### Exercise requirements:
Return all entries word for word, but drop any images.

(Dataset records Opens)

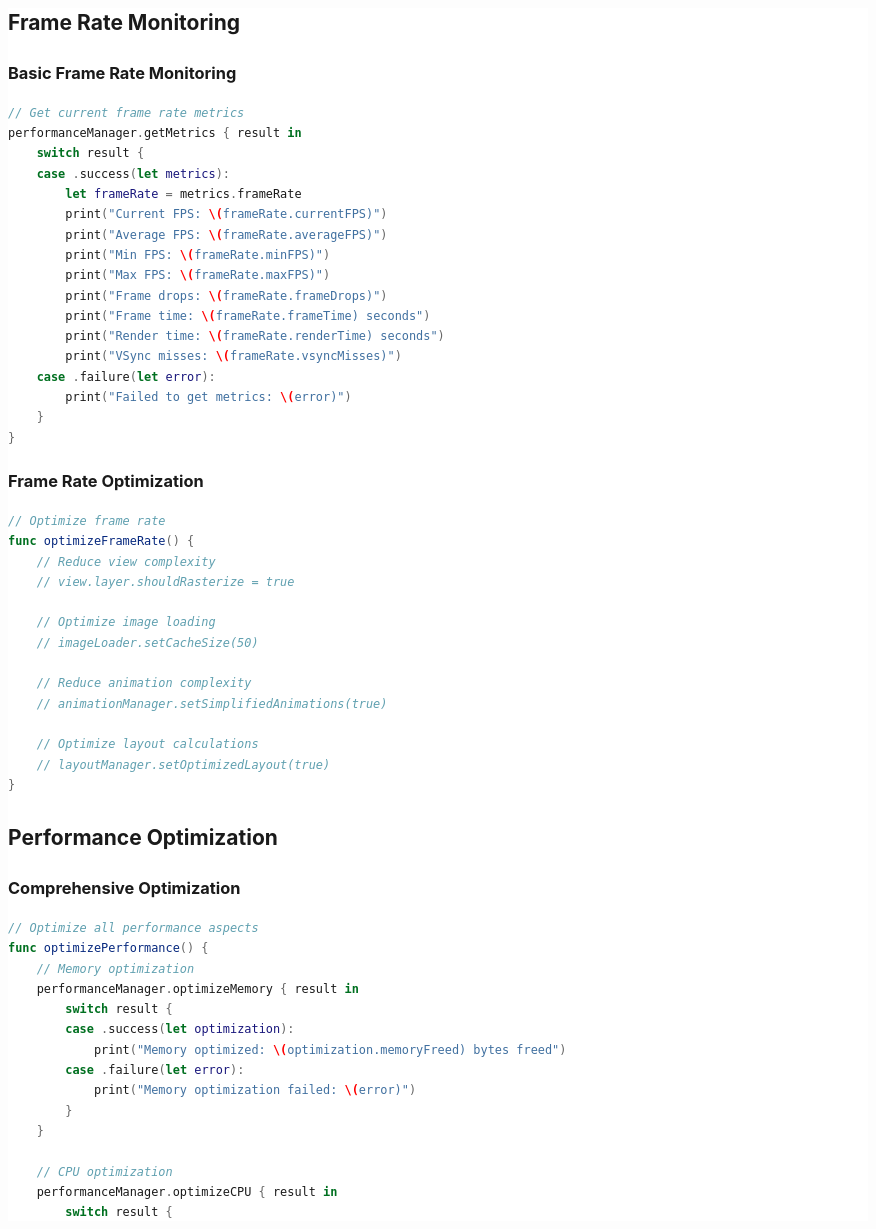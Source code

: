 ## Frame Rate Monitoring

### Basic Frame Rate Monitoring

```swift
// Get current frame rate metrics
performanceManager.getMetrics { result in
    switch result {
    case .success(let metrics):
        let frameRate = metrics.frameRate
        print("Current FPS: \(frameRate.currentFPS)")
        print("Average FPS: \(frameRate.averageFPS)")
        print("Min FPS: \(frameRate.minFPS)")
        print("Max FPS: \(frameRate.maxFPS)")
        print("Frame drops: \(frameRate.frameDrops)")
        print("Frame time: \(frameRate.frameTime) seconds")
        print("Render time: \(frameRate.renderTime) seconds")
        print("VSync misses: \(frameRate.vsyncMisses)")
    case .failure(let error):
        print("Failed to get metrics: \(error)")
    }
}
```

### Frame Rate Optimization

```swift
// Optimize frame rate
func optimizeFrameRate() {
    // Reduce view complexity
    // view.layer.shouldRasterize = true
    
    // Optimize image loading
    // imageLoader.setCacheSize(50)
    
    // Reduce animation complexity
    // animationManager.setSimplifiedAnimations(true)
    
    // Optimize layout calculations
    // layoutManager.setOptimizedLayout(true)
}
```

## Performance Optimization

### Comprehensive Optimization

```swift
// Optimize all performance aspects
func optimizePerformance() {
    // Memory optimization
    performanceManager.optimizeMemory { result in
        switch result {
        case .success(let optimization):
            print("Memory optimized: \(optimization.memoryFreed) bytes freed")
        case .failure(let error):
            print("Memory optimization failed: \(error)")
        }
    }
    
    // CPU optimization
    performanceManager.optimizeCPU { result in
        switch result {
```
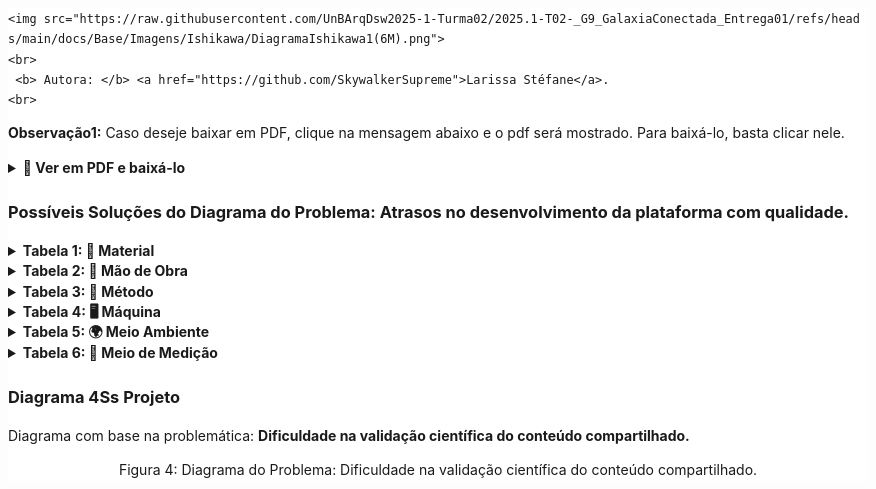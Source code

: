     <img src="https://raw.githubusercontent.com/UnBArqDsw2025-1-Turma02/2025.1-T02-_G9_GalaxiaConectada_Entrega01/refs/heads/main/docs/Base/Imagens/Ishikawa/DiagramaIshikawa1(6M).png">
    <br>
     <b> Autora: </b> <a href="https://github.com/SkywalkerSupreme">Larissa Stéfane</a>.
    <br>
</div>


**Observação1:** Caso deseje baixar em PDF, clique na mensagem abaixo e o pdf será mostrado. Para baixá-lo, basta clicar nele.

<details><summary><b>📄 Ver em PDF e baixá-lo</b></summary></details>


### Possíveis Soluções do Diagrama do Problema: Atrasos no desenvolvimento da plataforma com qualidade.

<details><summary size="20"><b> Tabela 1: 🧱 Material </b></summary></details>

<details><summary size="20"><b> Tabela 2: 👥 Mão de Obra </b></summary></details>

<details><summary size="20"><b> Tabela 3: 🧭 Método </b></summary></details>

<details><summary size="20"><b> Tabela 4: 🖥️ Máquina </b></summary></details>

<details><summary size="20"><b> Tabela 5: 🌍 Meio Ambiente </b></summary></details>

<details><summary size="20"><b> Tabela 6: 📏 Meio de Medição </b></summary></details>

###  Diagrama 4Ss Projeto

Diagrama com base na problemática: **Dificuldade na validação científica do conteúdo compartilhado.**

<div align="center">
    Figura 4:  Diagrama do Problema: Dificuldade na validação científica do conteúdo compartilhado. 
    <br>
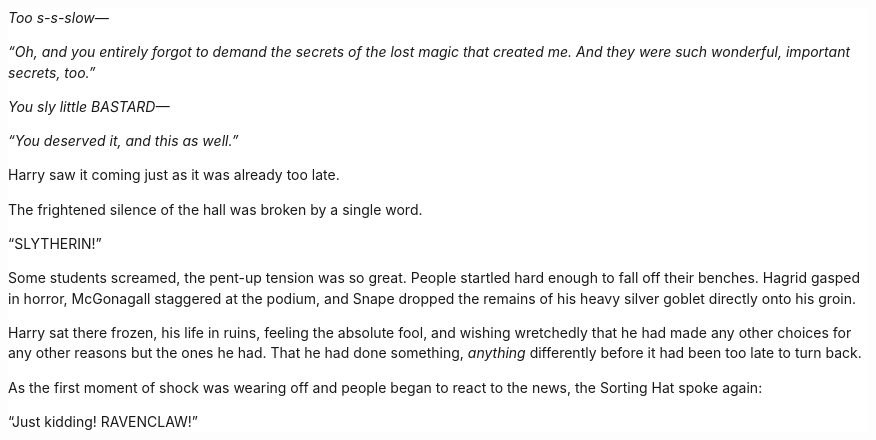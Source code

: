 *Too s-s-slow—*

*“Oh, and you entirely forgot to demand the secrets of the lost magic that created me. And they were such wonderful, important secrets, too.”*

*You sly little BASTARD—*

*“You deserved it, and this as well.”*

Harry saw it coming just as it was already too late.

The frightened silence of the hall was broken by a single word.

“SLYTHERIN!”

Some students screamed, the pent-up tension was so great. People startled hard enough to fall off their benches. Hagrid gasped in horror, McGonagall staggered at the podium, and Snape dropped the remains of his heavy silver goblet directly onto his groin.

Harry sat there frozen, his life in ruins, feeling the absolute fool, and wishing wretchedly that he had made any other choices for any other reasons but the ones he had. That he had done something, *anything* differently before it had been too late to turn back.

As the first moment of shock was wearing off and people began to react to the news, the Sorting Hat spoke again:

“Just kidding! RAVENCLAW!” 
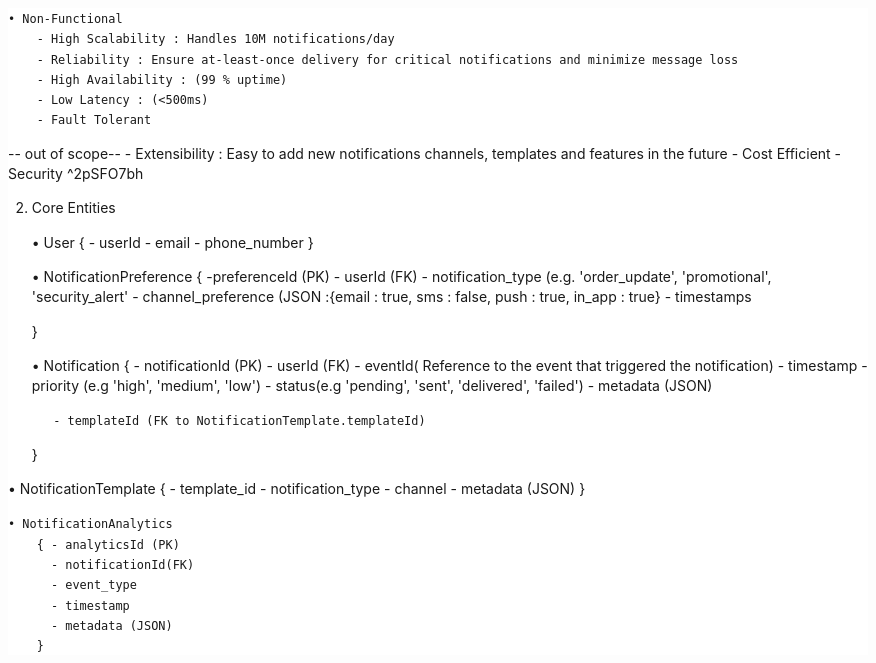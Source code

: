 
    
    • Non-Functional
        - High Scalability : Handles 10M notifications/day
        - Reliability : Ensure at-least-once delivery for critical notifications and minimize message loss
        - High Availability : (99 % uptime)
        - Low Latency : (<500ms)
        - Fault Tolerant

   -- out of scope--
        - Extensibility : Easy to add new notifications channels, templates and features in the future
        - Cost Efficient
        - Security ^2pSFO7bh

2. Core Entities
    
    • User 
        { - userId
          - email
          - phone_number
        }

    •  NotificationPreference 
        { -preferenceId (PK)
          - userId (FK)
          - notification_type (e.g. 'order_update', 'promotional', 'security_alert'
          - channel_preference (JSON :{email : true, sms : false, push : true, in_app : true}
          - timestamps
            
    }

    • Notification
        { - notificationId (PK)
          - userId (FK)
          - eventId( Reference to the event that triggered the notification)
          - timestamp
          - priority (e.g 'high', 'medium', 'low')
          - status(e.g 'pending', 'sent', 'delivered', 'failed')
          - metadata (JSON)


          - templateId (FK to NotificationTemplate.templateId)        
    }

  • NotificationTemplate
        { - template_id
          - notification_type
          - channel
          - metadata (JSON)
    }
    
    • NotificationAnalytics 
        { - analyticsId (PK)
          - notificationId(FK)
          - event_type
          - timestamp 
          - metadata (JSON)
        }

(Dataset records Closes)

### Task response:
Source code

: ## Frame Rate Monitoring

### Basic Frame Rate Monitoring

```swift
// Get current frame rate metrics
performanceManager.getMetrics { result in
    switch result {
    case .success(let metrics):
        let frameRate = metrics.frameRate
        print("Current FPS: \(frameRate.currentFPS)")
        print("Average FPS: \(frameRate.averageFPS)")
        print("Min FPS: \(frameRate.minFPS)")
        print("Max FPS: \(frameRate.maxFPS)")
        print("Frame drops: \(frameRate.frameDrops)")
        print("Frame time: \(frameRate.frameTime) seconds")
        print("Render time: \(frameRate.renderTime) seconds")
        print("VSync misses: \(frameRate.vsyncMisses)")
    case .failure(let error):
        print("Failed to get metrics: \(error)")
    }
}
```

### Frame Rate Optimization

```swift
// Optimize frame rate
func optimizeFrameRate() {
    // Reduce view complexity
    // view.layer.shouldRasterize = true
    
    // Optimize image loading
    // imageLoader.setCacheSize(50)
    
    // Reduce animation complexity
    // animationManager.setSimplifiedAnimations(true)
    
    // Optimize layout calculations
    // layoutManager.setOptimizedLayout(true)
}
```

## Performance Optimization

### Comprehensive Optimization

```swift
// Optimize all performance aspects
func optimizePerformance() {
    // Memory optimization
    performanceManager.optimizeMemory { result in
        switch result {
        case .success(let optimization):
            print("Memory optimized: \(optimization.memoryFreed) bytes freed")
        case .failure(let error):
            print("Memory optimization failed: \(error)")
        }
    }
    
    // CPU optimization
    performanceManager.optimizeCPU { result in
        switch result {
```
Source code

:     <img src="https://raw.githubusercontent.com/UnBArqDsw2025-1-Turma02/2025.1-T02-_G9_GalaxiaConectada_Entrega01/refs/heads/main/docs/Base/Imagens/Ishikawa/DiagramaIshikawa1(6M).png">
    <br>
     <b> Autora: </b> <a href="https://github.com/SkywalkerSupreme">Larissa Stéfane</a>.
    <br>
</div>


**Observação1:** Caso deseje baixar em PDF, clique na mensagem abaixo e o pdf será mostrado. Para baixá-lo, basta clicar nele.

<details><summary><b>📄 Ver em PDF e baixá-lo</b></summary></details>


### Possíveis Soluções do Diagrama do Problema: Atrasos no desenvolvimento da plataforma com qualidade.

<details><summary size="20"><b> Tabela 1: 🧱 Material </b></summary></details>

<details><summary size="20"><b> Tabela 2: 👥 Mão de Obra </b></summary></details>

<details><summary size="20"><b> Tabela 3: 🧭 Método </b></summary></details>

<details><summary size="20"><b> Tabela 4: 🖥️ Máquina </b></summary></details>

<details><summary size="20"><b> Tabela 5: 🌍 Meio Ambiente </b></summary></details>

<details><summary size="20"><b> Tabela 6: 📏 Meio de Medição </b></summary></details>

###  Diagrama 4Ss Projeto

Diagrama com base na problemática: **Dificuldade na validação científica do conteúdo compartilhado.**

<div align="center">
    Figura 4:  Diagrama do Problema: Dificuldade na validação científica do conteúdo compartilhado. 
    <br>
Source code

: *Too s-s-slow—*

*“Oh, and you entirely forgot to demand the secrets of the lost magic that created me. And they were such wonderful, important secrets, too.”*

*You sly little BASTARD—*

*“You deserved it, and this as well.”*

Harry saw it coming just as it was already too late.

The frightened silence of the hall was broken by a single word.

“SLYTHERIN!”

Some students screamed, the pent-up tension was so great. People startled hard enough to fall off their benches. Hagrid gasped in horror, McGonagall staggered at the podium, and Snape dropped the remains of his heavy silver goblet directly onto his groin.

Harry sat there frozen, his life in ruins, feeling the absolute fool, and wishing wretchedly that he had made any other choices for any other reasons but the ones he had. That he had done something, *anything* differently before it had been too late to turn back.

As the first moment of shock was wearing off and people began to react to the news, the Sorting Hat spoke again:

“Just kidding! RAVENCLAW!” 
Source code

: 
    
    • Non-Functional
        - High Scalability : Handles 10M notifications/day
        - Reliability : Ensure at-least-once delivery for critical notifications and minimize message loss
        - High Availability : (99 % uptime)
        - Low Latency : (<500ms)
        - Fault Tolerant

   -- out of scope--
        - Extensibility : Easy to add new notifications channels, templates and features in the future
        - Cost Efficient
        - Security ^2pSFO7bh

2. Core Entities
    
    • User 
        { - userId
          - email
          - phone_number
        }

    •  NotificationPreference 
        { -preferenceId (PK)
          - userId (FK)
          - notification_type (e.g. 'order_update', 'promotional', 'security_alert'
          - channel_preference (JSON :{email : true, sms : false, push : true, in_app : true}
          - timestamps
            
    }

    • Notification
        { - notificationId (PK)
          - userId (FK)
          - eventId( Reference to the event that triggered the notification)
          - timestamp
          - priority (e.g 'high', 'medium', 'low')
          - status(e.g 'pending', 'sent', 'delivered', 'failed')
          - metadata (JSON)


          - templateId (FK to NotificationTemplate.templateId)        
    }

  • NotificationTemplate
        { - template_id
          - notification_type
          - channel
          - metadata (JSON)
    }
    
    • NotificationAnalytics 
        { - analyticsId (PK)
          - notificationId(FK)
          - event_type
          - timestamp 
          - metadata (JSON)
        }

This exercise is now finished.